[EXCERPTED DATA]

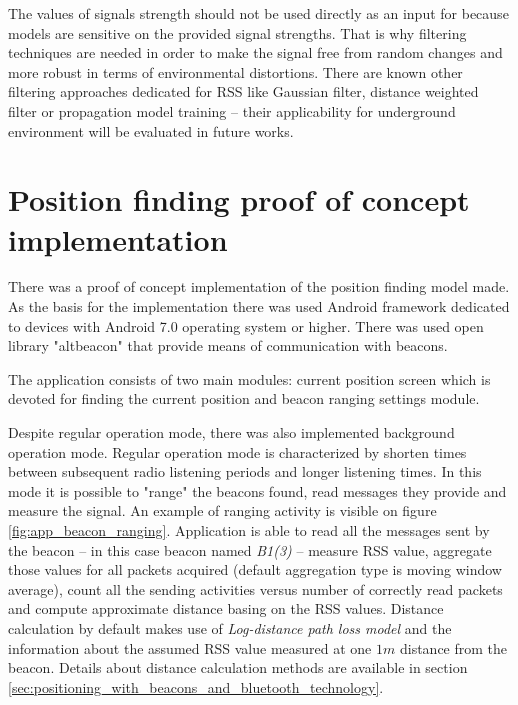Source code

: \documentclass[../main.tex]{subfiles}
\begin{document}
The values of signals strength should not be used directly as an input for because models are sensitive on the provided signal strengths. That is why filtering techniques are needed in order to make the signal free from random changes and more robust in terms of environmental distortions. There are known other filtering approaches dedicated for RSS like Gaussian filter, distance weighted filter or propagation model training \cite{article_rssi_learning_and_filtering_for_navi} -- their applicability for underground environment will be evaluated in future works.


\section{Position finding proof of concept implementation} %
\label{sec:simple_position_finding_algorithm_implementation}

There was a proof of concept implementation of the position finding model made. As the basis for the implementation there was used Android framework dedicated to devices with Android 7.0 operating system or higher. There was used open library "altbeacon" that provide means of communication with beacons.

The application consists of two main modules: current position screen which is devoted for finding the current position and beacon ranging settings module.

Despite regular operation mode, there was also implemented background operation mode. Regular operation mode is characterized by shorten times between subsequent radio listening periods and longer listening times. In this mode it is possible to "range" the beacons found, read messages they provide and measure the signal. An example of ranging activity is visible on figure \ref{fig:app_beacon_ranging}. Application is able to read all the messages sent by the beacon -- in this case beacon named \textit{B1(3)} -- measure RSS value, aggregate those values for all packets acquired (default aggregation type is moving window average), count all the sending activities versus number of correctly read packets and compute approximate distance basing on the RSS values. Distance calculation by default makes use of \textit{Log-distance path loss model} and the information about the assumed RSS value measured at one $1m$ distance from the beacon. Details about distance calculation methods are available in section \ref{sec:positioning_with_beacons_and_bluetooth_technology}.
\end{document}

[/EXCERPTED DATA]

• [GOAL OF THE EXERCISE]:
Reproduce the lines above exactly, image-free.

• [SOLUTION TO THE EXERCISE]:
Source code

: \documentclass[../main.tex]{subfiles}
\begin{document}
The values of signals strength should not be used directly as an input for because models are sensitive on the provided signal strengths. That is why filtering techniques are needed in order to make the signal free from random changes and more robust in terms of environmental distortions. There are known other filtering approaches dedicated for RSS like Gaussian filter, distance weighted filter or propagation model training \cite{article_rssi_learning_and_filtering_for_navi} -- their applicability for underground environment will be evaluated in future works.


\section{Position finding proof of concept implementation} %
\label{sec:simple_position_finding_algorithm_implementation}

There was a proof of concept implementation of the position finding model made. As the basis for the implementation there was used Android framework dedicated to devices with Android 7.0 operating system or higher. There was used open library "altbeacon" that provide means of communication with beacons.

The application consists of two main modules: current position screen which is devoted for finding the current position and beacon ranging settings module.

Despite regular operation mode, there was also implemented background operation mode. Regular operation mode is characterized by shorten times between subsequent radio listening periods and longer listening times. In this mode it is possible to "range" the beacons found, read messages they provide and measure the signal. An example of ranging activity is visible on figure \ref{fig:app_beacon_ranging}. Application is able to read all the messages sent by the beacon -- in this case beacon named \textit{B1(3)} -- measure RSS value, aggregate those values for all packets acquired (default aggregation type is moving window average), count all the sending activities versus number of correctly read packets and compute approximate distance basing on the RSS values. Distance calculation by default makes use of \textit{Log-distance path loss model} and the information about the assumed RSS value measured at one $1m$ distance from the beacon. Details about distance calculation methods are available in section \ref{sec:positioning_with_beacons_and_bluetooth_technology}.
\end{document}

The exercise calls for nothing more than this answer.